## What the task requires
Please return exactly the lines from the one containing "5. **Monitor Performance**" through the end of the records, including both.

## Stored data
Start of Block

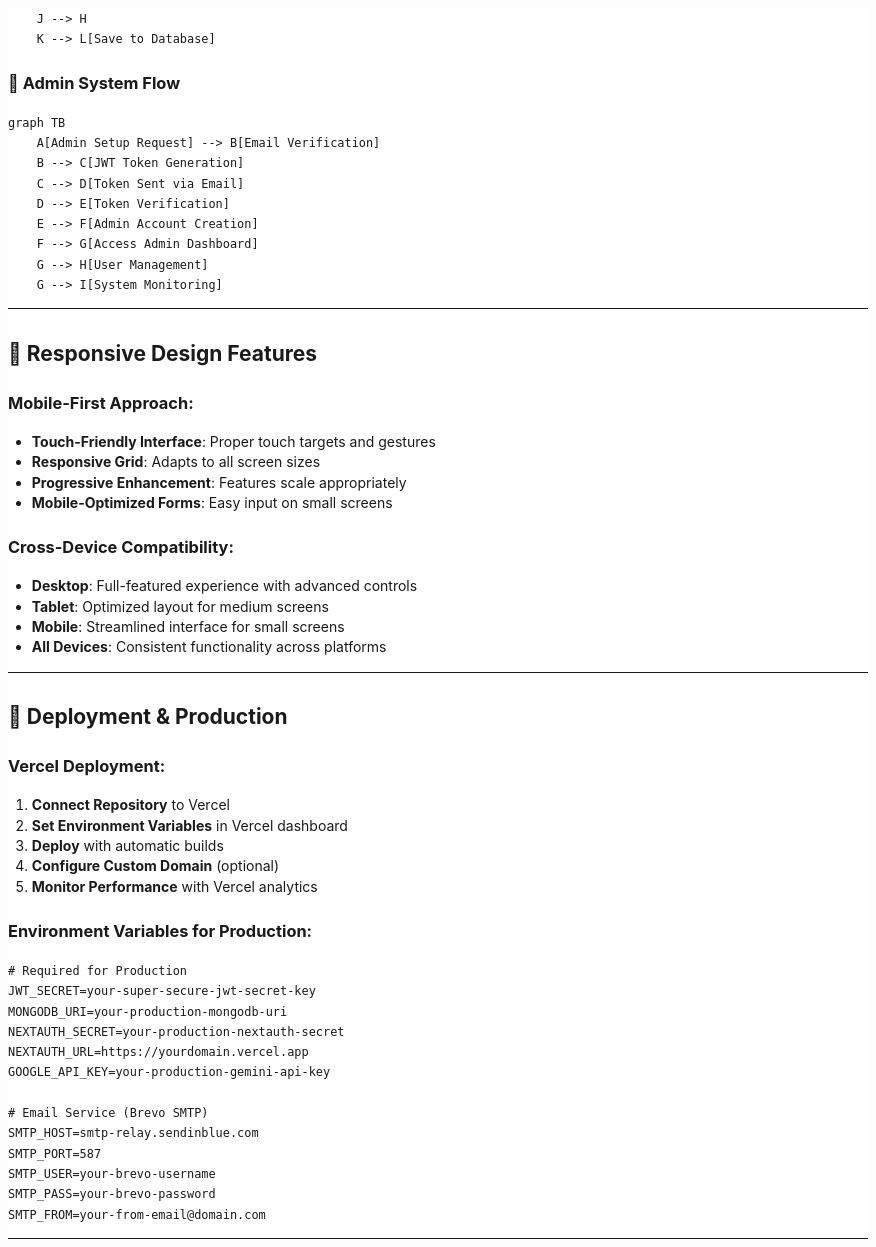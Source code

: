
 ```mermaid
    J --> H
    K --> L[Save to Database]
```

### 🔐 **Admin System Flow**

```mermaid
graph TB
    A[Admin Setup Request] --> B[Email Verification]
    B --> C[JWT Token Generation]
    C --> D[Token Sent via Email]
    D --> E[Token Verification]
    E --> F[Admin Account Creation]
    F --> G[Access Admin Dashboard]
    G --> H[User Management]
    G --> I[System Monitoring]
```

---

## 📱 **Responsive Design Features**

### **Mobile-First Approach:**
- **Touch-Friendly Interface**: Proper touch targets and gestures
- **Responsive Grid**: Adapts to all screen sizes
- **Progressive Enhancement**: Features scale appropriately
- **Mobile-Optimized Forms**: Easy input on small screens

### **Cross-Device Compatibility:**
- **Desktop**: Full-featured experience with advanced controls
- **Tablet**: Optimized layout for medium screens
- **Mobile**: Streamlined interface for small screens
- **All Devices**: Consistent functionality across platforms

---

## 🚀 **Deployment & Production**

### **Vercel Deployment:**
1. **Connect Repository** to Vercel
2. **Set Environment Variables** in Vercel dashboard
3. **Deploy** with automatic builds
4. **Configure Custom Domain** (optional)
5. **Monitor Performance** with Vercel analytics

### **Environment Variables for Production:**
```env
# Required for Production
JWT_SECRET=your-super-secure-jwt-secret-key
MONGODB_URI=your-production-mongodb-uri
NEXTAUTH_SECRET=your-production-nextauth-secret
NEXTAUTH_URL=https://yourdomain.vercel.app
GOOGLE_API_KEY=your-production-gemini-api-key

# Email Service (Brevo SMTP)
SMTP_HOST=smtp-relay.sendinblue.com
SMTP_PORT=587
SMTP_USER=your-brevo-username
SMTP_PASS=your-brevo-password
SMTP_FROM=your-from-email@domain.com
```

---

End of Block

## Exercise solution
5. **Monitor Performance** with Vercel analytics

### **Environment Variables for Production:**
```env
# Required for Production
JWT_SECRET=your-super-secure-jwt-secret-key
MONGODB_URI=your-production-mongodb-uri
NEXTAUTH_SECRET=your-production-nextauth-secret
NEXTAUTH_URL=https://yourdomain.vercel.app
GOOGLE_API_KEY=your-production-gemini-api-key

# Email Service (Brevo SMTP)
SMTP_HOST=smtp-relay.sendinblue.com
SMTP_PORT=587
SMTP_USER=your-brevo-username
SMTP_PASS=your-brevo-password
SMTP_FROM=your-from-email@domain.com
```

---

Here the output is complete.